Would you really recommend paying for ChatGPT if I already have Claude and Gemini?
[6 days later comment]
Nvidia just announced that they will be taking a $5.5 billion charge because the USG did in fact impose a license requirement on their H20 exports to China.
https://www.bloomberg.com/news/articles/2025-04-15/nvidia-says-us-has-imposed-new-china-restrictions-on-h20-chips
There's no outward appearance of a policy reversal.

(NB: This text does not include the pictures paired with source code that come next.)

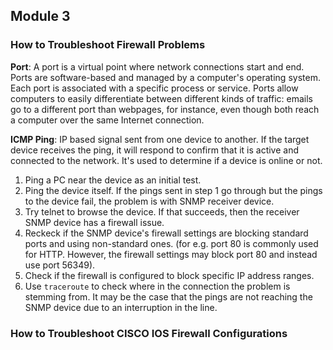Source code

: ## Module 3

### How to Troubleshoot Firewall Problems

**Port**: A port is a virtual point where network connections start and end. Ports are software-based and managed by a computer's operating system. Each port is associated with a specific process or service. Ports allow computers to easily differentiate between different kinds of traffic: emails go to a different port than webpages, for instance, even though both reach a computer over the same Internet connection.

**ICMP Ping**: IP based signal sent from one device to another. If the target device receives the ping, it will respond to confirm that it is active and connected to the network. It's used to determine if a device is online or not.
1. Ping a PC near the device as an initial test.
2. Ping the device itself. If the pings sent in step 1 go through but the pings to the device fail, the problem is with SNMP receiver device.
3. Try telnet to browse the device. If that succeeds, then the receiver SNMP device has a firewall issue.
4. Reckeck if the SNMP device's firewall settings are blocking standard ports and using non-standard ones. (for e.g. port 80 is commonly used for HTTP. However, the firewall settings may block port 80 and instead use port 56349).
5. Check if the firewall is configured to block specific IP address ranges.
6. Use `traceroute` to check where in the connection the problem is stemming from. It may be the case that the pings are not reaching the SNMP device due to an interruption in the line.

### How to Troubleshoot CISCO IOS Firewall Configurations
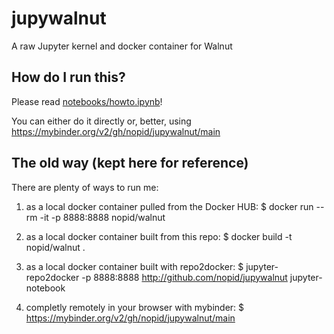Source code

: # jupywalnut
A raw Jupyter kernel and docker container for Walnut

## How do I run this?

Please read [notebooks/howto.ipynb](notebooks/howto.ipynb)!

You can either do it directly or, better, using 
https://mybinder.org/v2/gh/nopid/jupywalnut/main


## The old way (kept here for reference)

There are plenty of ways to run me:
 1. as a local docker container pulled from the Docker HUB:
    $ docker run --rm -it -p 8888:8888 nopid/walnut

 2. as a local docker container built from this repo:
    $ docker build -t nopid/walnut .

 3. as a local docker container built with repo2docker:
    $ jupyter-repo2docker -p 8888:8888 http://github.com/nopid/jupywalnut jupyter-notebook

 4. completly remotely in your browser with mybinder:
    $ https://mybinder.org/v2/gh/nopid/jupywalnut/main
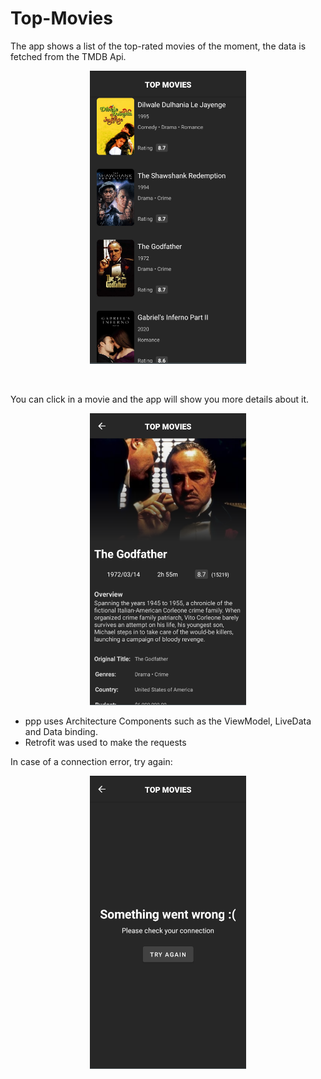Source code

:# Top-Movies

The app shows a list of the top-rated movies of the moment, the data is fetched from the TMDB Api.

<p align="center">
  <img src="/.github/images/movies-list.png" width="250" />
</p>

<br>

You can click in a movie and the app will show you more details about it.

<p align="center">
  <img src="/.github/images/movie.png" width="250" />
</p>

* ppp uses Architecture Components such as the ViewModel, LiveData and Data binding.
* Retrofit was used to make the requests

In case of a connection error, try again:

<p align="center">
  <img src="/.github/images/connection-error.png" width="250" />
</p>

Indeed, it appears the only evidence for the claim that the H20 ban was lifted was NPR citing two unnamed sources:
> Following the Mar-a-Lago dinner, the White House reversed course on H20 chips, putting the plan for additional restrictions on hold, according to two sources with knowledge of the plan who were not authorized to speak publicly.
https://www.npr.org/2025/04/09/nx-s1-5356480/nvidia-china-ai-h20-chips-trump
So, either this was fake news the entire time or maybe numerous people around Trump had to lean in and remind him of his position on China and how we shouldn't give them H20s?